Meditation has an expansive effect on you whenever you do it. The natural result of getting quiet and calm is to expand your energy field. When you sit in meditation with a group of people, the energy field of each person in the room expands similarly, and everyone feels the effect of that expansion. There are many opportunities to meditate in a group in cities, but you can also have the experience by inviting people to your home. There is power in numbers.

When you sit by yourself, you can expand your experience of group energy by "tuning in" with the millions of people all over the world who are sitting at the same time you practice. Don’t try to feel anything, just imagine others sitting quietly like you.


QUESTION:  What do you call your method?

ANSWER:

Often people ask what kind of meditation we teach, anticipating that we'll say some foreign brand name that identifies a technique, like TM® or Kriya. Our method would fall into the category of meditation called “mindfulness” meditation. We think of it as contemplation or introspection. We call it Finding Time Sitting Still because it makes time.


QUESTION:  I’ve heard a lot about meditation techniques? What does that mean?

ANSWER:

Meditation techniques usually involve breathing in a special way, reciting a word or phrase (mantra), manipulating imagined or felt energy by breath or visualization or using a rosary or japa beads. Many of these techniques are useful for dealing with the monkey mind. The strategy is to distract or absorb the mind in repetition, enabling a person to become relaxed.

However, using a technique is doing something – breathing consciously, reciting, manipulating energy or directing thoughts – and our method is doing nothing. Sometimes practicing techniques agitates rather than relaxes. What we’ve experienced and others have verified is that doing nothing has a unique effect.

Introspection involves learning to observe your mind without reaction or resistance. You can’t do that if you are distracting yourself from your mind by doing a technique.


QUESTION:  I'm a runner, and I get in "the zone" many days. The release of endorphins seems to be the same as when I do manage to make myself meditate. Can't I consider a good run the same as meditation?

ANSWER:

Our meditation method is doing nothing, and running is definitely doing something, so the two aren't the same. Just as running gives you a unique benefit, introspection affects your life uniquely. Nothing you can do affects your life in the way quiet introspection will.

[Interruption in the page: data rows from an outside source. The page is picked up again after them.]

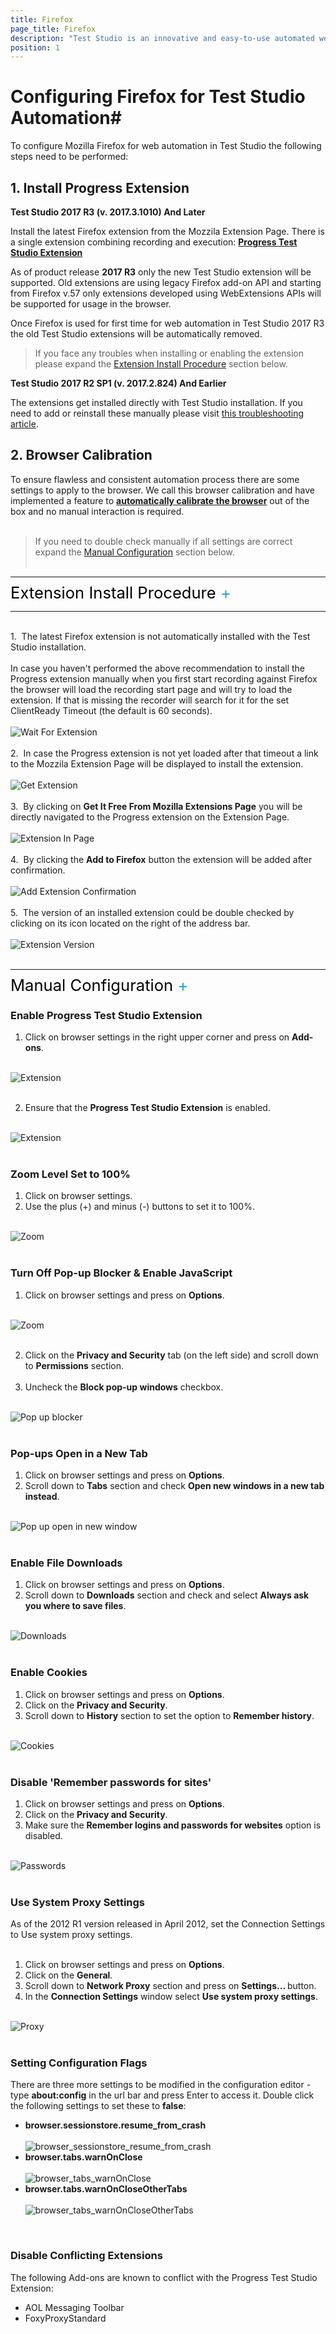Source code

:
 ```yaml
---
title: Firefox
page_title: Firefox
description: "Test Studio is an innovative and easy-to-use automated web, WPF and load testing solution. Test Studio tests support essential technologies like ASP.NET AJAX, Silverlight, PHP and MVC. HTML5, Testing framework, functional testing, performance testing, load testing, exploratory testing, manual testing."
position: 1
---
```



<style>
p.trigger{
	margin-bottom:7px;
	margin-top:-5px;
	font-size:1.6rem;

}

	.toggle_container{
	margin-bottom:10px;
}

	.toggle_container p{
	margin:0px;
}

	.toggle_container{
    
	clear: both;
	font-size:100%;
}

</style>

# Configuring Firefox for Test Studio Automation#

To configure Mozilla Firefox for web automation in Test Studio the following steps need to be performed: <br>

## 1. Install Progress Extension

**Test Studio 2017 R3 (v. 2017.3.1010) And Later**

Install the latest Firefox extension from the Mozzila Extension Page. There is a single extension combining recording and execution: <a href="https://addons.mozilla.org/en-US/firefox/addon/progress-test-studio-extension/" target="_blank">**Progress Test Studio Extension**</a>

As of product release **2017 R3** only the new Test Studio extension will be supported. Old extensions are using legacy Firefox add-on API and starting from Firefox v.57 only extensions developed using WebExtensions APIs will be supported for usage in the browser.

Once Firefox is used for first time for web automation in Test Studio 2017 R3 the old Test Studio extensions will be automatically removed.

>If you face any troubles when installing or enabling the extension please expand the <a href="#Extension_Install">Extension Install Procedure</a> section below.

**Test Studio 2017 R2 SP1 (v. 2017.2.824) And Earlier**

The extensions get installed directly with Test Studio installation. If you need to add or reinstall these manually please visit  <a href="/troubleshooting-guide/browser-inconsistencies-tg/extensions-disabled-in-ff" target="_blank">this troubleshooting article</a>.

## 2. Browser Calibration

To ensure flawless and consistent automation process there are some settings to apply to the browser. We call this browser calibration and have implemented a feature to <a href="/features/project-settings/browsers" target="_blank">**automatically calibrate the browser**</a> out of the box and no manual interaction is required.<br><br>

>If you need to double check manually if all settings are correct expand the <a href="#Manual_Configuration">Manual Configuration</a> section below.<br><br>

<p></p>
<p></p>

<p><hr></p>
<p></p>
<p></p>

<p class="trigger"><a name="Extension_Install" style="color:black; text-decoration: none;";> Extension Install Procedure <span id="d" style="color:#28a1e2";> + </span></a></p>

<div class="toggle_container">
<div class="block">

<hr/>
<br>

1.&nbsp; The latest Firefox extension is not automatically installed with the Test Studio installation.<br><br>
In case you haven't performed the above recommendation to install the Progress extension manually when you first start recording against Firefox the browser will load the recording start page and will try to load the extension. If that is missing the recorder will search for it for the set ClientReady Timeout (the default is 60 seconds).<br><br>

<img src="/img/general-information/configure-your-browser/firefox/fig14.png" alt="Wait For Extension"><br><br>

2.&nbsp; In case the Progress extension is not yet loaded after that timeout a link to the Mozzila Extension Page will be displayed to install the extension.<br><br>

<img src="/img/general-information/configure-your-browser/firefox/fig10.png" alt="Get Extension"><br><br>

3.&nbsp; By clicking on <strong>Get It Free From Mozilla Extensions Page</strong> you will be directly navigated to the Progress extension on the Extension Page.<br><br>

<img src="/img/general-information/configure-your-browser/firefox/fig11.png" alt="Extension In Page"><br><br>

4.&nbsp; By clicking the <strong>Add to Firefox</strong> button the extension will be added after confirmation. <br><br>

<img src="/img/general-information/configure-your-browser/firefox/fig12.png" alt="Add Extension Confirmation"><br><br>

5.&nbsp;  The version of an installed extension could be double checked by clicking on its icon located on the right of the address bar.<br><br>

<img src="/img/general-information/configure-your-browser/firefox/fig13.png" alt="Extension Version"><br><br>

<hr/>

</div>
</div>

<p></p>
<p></p>
<p></p>

<p class="trigger"><a name="Manual_Configuration" style="color:black; text-decoration: none;";> Manual Configuration <span id="d" style="color:#28a1e2";> + </span></a></p>

<div class="toggle_container">
<div class="block">

<h3>Enable Progress Test Studio Extension</h3>

1. Click on browser settings in the right upper corner and press on <strong>Add-ons</strong>.<br><br>

<img src="/img/general-information/configure-your-browser/firefox/fig1.png" alt="Extension"><br><br>

2. Ensure that the <strong>Progress Test Studio Extension</strong> is enabled.<br><br>

<img src="/img/general-information/configure-your-browser/firefox/fig2.png" alt="Extension"><br><br>

<h3>Zoom Level Set to 100%</h3>

1. Click on browser settings.<br>

2. Use the plus (+) and minus (-) buttons to set it to 100%.<br><br>

<img src="/img/general-information/configure-your-browser/firefox/fig3.png" alt="Zoom"><br><br>

<h3>Turn Off Pop-up Blocker & Enable JavaScript</h3>

1. Click on browser settings and press on <strong>Options</strong>.<br><br>

<img src="/img/general-information/configure-your-browser/firefox/fig4.png" alt="Zoom"><br><br>

2. Click on the <strong>Privacy and Security</strong> tab (on the left side) and scroll down to <strong>Permissions</strong> section.<br><br>

3. Uncheck the <strong>Block pop-up windows</strong> checkbox.<br><br>

<img src="/img/general-information/configure-your-browser/firefox/fig5.png" alt="Pop up blocker"><br><br>

<h3>Pop-ups Open in a New Tab</h3>

1. Click on browser settings and press on <strong>Options</strong>.<br>

2. Scroll down to <strong>Tabs</strong> section and check <strong>Open new windows in a new tab instead</strong>. <br><br>

<img src="/img/general-information/configure-your-browser/firefox/fig6.png" alt="Pop up open in new window"><br><br>

<h3>Enable File Downloads</h3>

1. Click on browser settings and press on <strong>Options</strong>.<br>

2. Scroll down to <strong>Downloads</strong> section and check and select <strong>Always ask you where to save files</strong>.<br><br>

<img src="/img/general-information/configure-your-browser/firefox/fig7.png" alt="Downloads"><br><br>

<h3>Enable Cookies</h3>

1. Click on browser settings and press on <strong>Options</strong>.<br>
2. Click on the <strong>Privacy and Security</strong>.<br>
3. Scroll down to <strong>History</strong> section to set the option to <strong>Remember history</strong>.<br><br>

<img src="/img/general-information/configure-your-browser/firefox/fig8.png" alt="Cookies"><br><br>

<h3>Disable 'Remember passwords for sites'</h3>

1. Click on browser settings and press on <strong>Options</strong>.<br>
2. Click on the <strong>Privacy and Security</strong>.<br>
3. Make sure the <strong>Remember logins and passwords for websites</strong> option is disabled.<br><br>

<img src="/img/general-information/configure-your-browser/firefox/fig9.png" alt="Passwords"><br><br>

<h3>Use System Proxy Settings</h3>

As of the 2012 R1 version released in April 2012, set the Connection Settings to Use system proxy settings.<br><br>

1. Click on browser settings and press on <strong>Options</strong>.<br>
2. Click on the <strong>General</strong>.<br>
3. Scroll down to <strong>Network Proxy</strong> section and press on <strong>Settings... </strong> button.<br>
4. In the <strong>Connection Settings</strong> window select <strong>Use system proxy settings</strong>.<br><br>

<img src="/img/general-information/configure-your-browser/firefox/fig15.png" alt="Proxy"><br><br>

<h3>Setting Configuration Flags</h3>

There are three more settings to be modified in the configuration editor -  type <strong>about:config</strong> in the url bar and press Enter to access it. Double click the following settings to set these to <strong>false</strong>:

<ul>
	<li> <strong>browser.sessionstore.resume_from_crash</strong> <br> <br> <img src="/img/general-information/configure-your-browser/firefox/fig16.png" alt="browser_sessionstore_resume_from_crash"> <br> </li>
	<li> <strong>browser.tabs.warnOnClose</strong> <br> <br><img src="/img/general-information/configure-your-browser/firefox/fig17.png" alt="browser_tabs_warnOnClose"> <br></li>
	<li> <strong>browser.tabs.warnOnCloseOtherTabs</strong> <br> <br> <img src="/img/general-information/configure-your-browser/firefox/fig18.png" alt="browser_tabs_warnOnCloseOtherTabs"> <br></li>

</ul>

<br>

<h3>Disable Conflicting Extensions</h3>

The following Add-ons are known to conflict with the Progress Test Studio Extension: <br>

<ul>
	<li>AOL Messaging Toolbar</li>
	<li>FoxyProxyStandard</li>
</ul>

</div>
</div>

<script>
$(".toggle_container").hide();
    
    $("p.trigger").click(function(){
        $(this).toggleClass("active").next().slideToggle("normal");
		$(this).find('#d').text(function (i, oldText) {
        return $.trim(oldText) == '+' ? '-' : '+';
		});
		
    });
</script>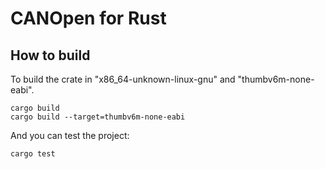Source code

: # CANOpen for Rust 

## How to build
To build the crate in "x86_64-unknown-linux-gnu" and "thumbv6m-none-eabi".
```shell
cargo build
cargo build --target=thumbv6m-none-eabi 
```

And you can test the project:
```shell
cargo test
```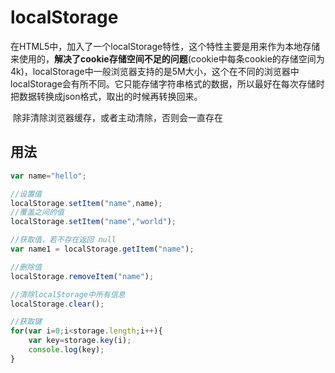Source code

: # localStorage

​	在HTML5中，加入了一个localStorage特性，这个特性主要是用来作为本地存储来使用的，**解决了cookie存储空间不足的问题**(cookie中每条cookie的存储空间为4k)，localStorage中一般浏览器支持的是5M大小，这个在不同的浏览器中localStorage会有所不同。它只能存储字符串格式的数据，所以最好在每次存储时把数据转换成json格式，取出的时候再转换回来。

​	除非清除浏览器缓存，或者主动清除，否则会一直存在



## 用法

```javascript
var name="hello";

//设置值
localStorage.setItem("name",name);
//覆盖之间的值
localStorage.setItem("name","world");

//获取值，若不存在返回 null
var name1 = localStorage.getItem("name");

//删除值
localStorage.removeItem("name");

//清除localStorage中所有信息
localStorage.clear();

//获取键
for(var i=0;i<storage.length;i++){
	var key=storage.key(i);
    console.log(key);
}
```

Running may produce similar "feelings" in you, but the product of meditation is not so much feelings as awareness of what is in your mind. This awareness comes through daily introspective practice. It must be daily because your mind produces emotional content every day, and emotions (feelings) destroy your ability to detach from your thoughts.


QUESTION:  I thought meditation was supposed to produce peace of mind, but sometimes my mind gets so agitated – it makes me not want to sit.

ANSWER:

Don't despair, meditation does produce peace of mind, but it's a process. It doesn't happen overnight. Here's how the process works: To have peace of mind, you must make peace with your mind, and to do that you have to know what's in there.

Everyone has disquieting thoughts – regrets, resentments, worries, fears – and those come to the fore when you attempt to quiet your mind. Over time, observing your thoughts in meditation allows you to disengage from the emotions connected with those thoughts.

Even after you have many days of practice behind you, there will be days when your thoughts pull you from your calm center. That's why meditation is a practice, not a status: You have to do it every day, otherwise those disquieting thoughts will dominate your mind.


QUESTION:  Sometimes during meditation I think of something on my to-do list, and the rest of my meditation is consumed with thinking about the item so I don't forget to add it to my list. It keeps me from getting quiet.

ANSWER:

This is a common problem, and it's easy to handle: Keep a pad by your side and when things come up that seem to demand your focus, open your eyes, write it down and go right back to meditating. If another idea comes up, write it down. If you do this, in a matter of days, the tendency to come up with those items will pass, and you can put the pad away and stay quiet more.